4. Materials and methods

6.1 Engineering of an ANTAR photoreceptor

6.2.2 Exploration of the biological role of PAL

So far, only little is known about the actinobacterium Nakamurella multipartita. The bacterium was first isolated from active sludge in a study by Yoshimi and colleagues [170]. Due to the phylogenetic position and presence of a unique set of 16S rRNA sequence signatures, the new family of Nakamurellaceae (formerly Microsphaeraceae) was established [171], which today includes four published species (N. multipartita, N. panacisegetis, N. flavida (formerly Humicoccus flavidus) and N.
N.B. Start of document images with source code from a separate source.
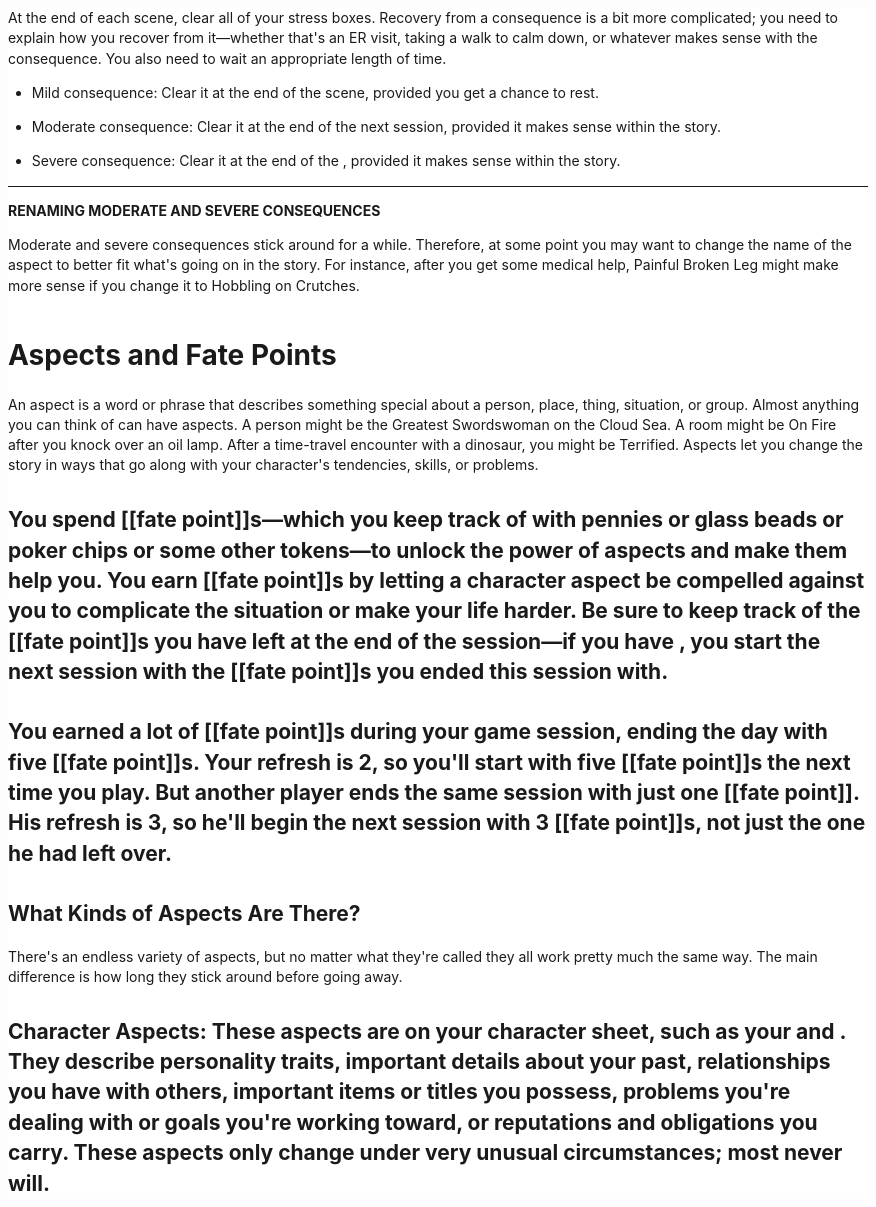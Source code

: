 At the end of each scene, clear all of your stress boxes. Recovery from a consequence is a bit more complicated; you need to explain how you recover from it—whether that's an ER visit, taking a walk to calm down, or whatever makes sense with the consequence. You also need to wait an appropriate length of time.

- Mild consequence: Clear it at the end of the scene, provided you get a chance to rest.

- Moderate consequence: Clear it at the end of the next session, provided it makes sense within the story.

- Severe consequence: Clear it at the end of the , provided it makes sense within the story.

---

**RENAMING MODERATE AND SEVERE CONSEQUENCES**

Moderate and severe consequences stick around for a while. Therefore, at some point you may want to change the name of the aspect to better fit what's going on in the story. For instance, after you get some medical help, Painful Broken Leg might make more sense if you change it to Hobbling on Crutches.

# Aspects and Fate Points

An aspect is a word or phrase that describes something special about a person, place, thing, situation, or group. Almost anything you can think of can have aspects. A person might be the Greatest Swordswoman on the Cloud Sea. A room might be On Fire after you knock over an oil lamp. After a time-travel encounter with a dinosaur, you might be Terrified. Aspects let you change the story in ways that go along with your character's tendencies, skills, or problems.

You spend [[fate point]]s—which you keep track of with pennies or glass beads or poker chips or some other tokens—to unlock the power of aspects and make them help you. You earn [[fate point]]s by letting a character aspect be compelled against you to complicate the situation or make your life harder. Be sure to keep track of the [[fate point]]s you have left at the end of the session—if you have , you start the next session with the [[fate point]]s you ended this session with. 
---

You earned a lot of [[fate point]]s during your game session, ending the day with five [[fate point]]s. Your refresh is 2, so you'll start with five [[fate point]]s the next time you play. But another player ends the same session with just one [[fate point]]. His refresh is 3, so he'll begin the next session with 3 [[fate point]]s, not just the one he had left over. 
---

## What Kinds of Aspects Are There?

There's an endless variety of aspects, but no matter what they're called they all work pretty much the same way. The main difference is how long they stick around before going away.

Character Aspects: These aspects are on your character sheet, such as your  and . They describe personality traits, important details about your past, relationships you have with others, important items or titles you possess, problems you're dealing with or goals you're working toward, or reputations and obligations you carry. These aspects only change under very unusual circumstances; most never will. 
---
lactea (formerly Saxeibacter lacteus) that form a robust phylogenetic clan [172]. N. multipartita is a coccus-shaped, gram-positive, strictly aerobic, non-motile and nonspore-forming bacterium [170].

The predominant menaquinone MK-8 and meso-diaminopimelic acid within the cell wall were determined as characteristic chemotaxonomic markers. The N. multipartita genome consists of a single replicon comprising 6,060,298 bp and a GC content of 70.92 %. Within the genome 5471 genes were predicted, including 5415 protein-coding genes and 56 RNA genes of which 66.5 % were assigned a putative function. The evaluation of the distribution of genes within their ‘clusters of orthologous group’ (COG) category revealed that the highest number of genes is involved in transcription (400, 9.1 %), followed by genes involved in carbohydrate transport and metabolism (341, 8.3 %), and genes implicated in amino acid transport and metabolism (334, 8.1 %) [172]. The search for additional ANTAR effectors revealed 15 more hits within the genome via BLAST search [173]. The so far characterized members of the ANTAR family are involved in the regulation of bacterial gene expression via transcriptional antitermination. The presence of this large number of ANTAR proteins within N. multipartita (in contrast, EutV host organism E. faecalis contains 5 ANTAR proteins, while BLAST search in AmiR host P. aeruginosa reveals 20 hits of putative ANTAR proteins) indicates that a multitude of processes may be subject to ANTAR-controlled regulatory mechanisms.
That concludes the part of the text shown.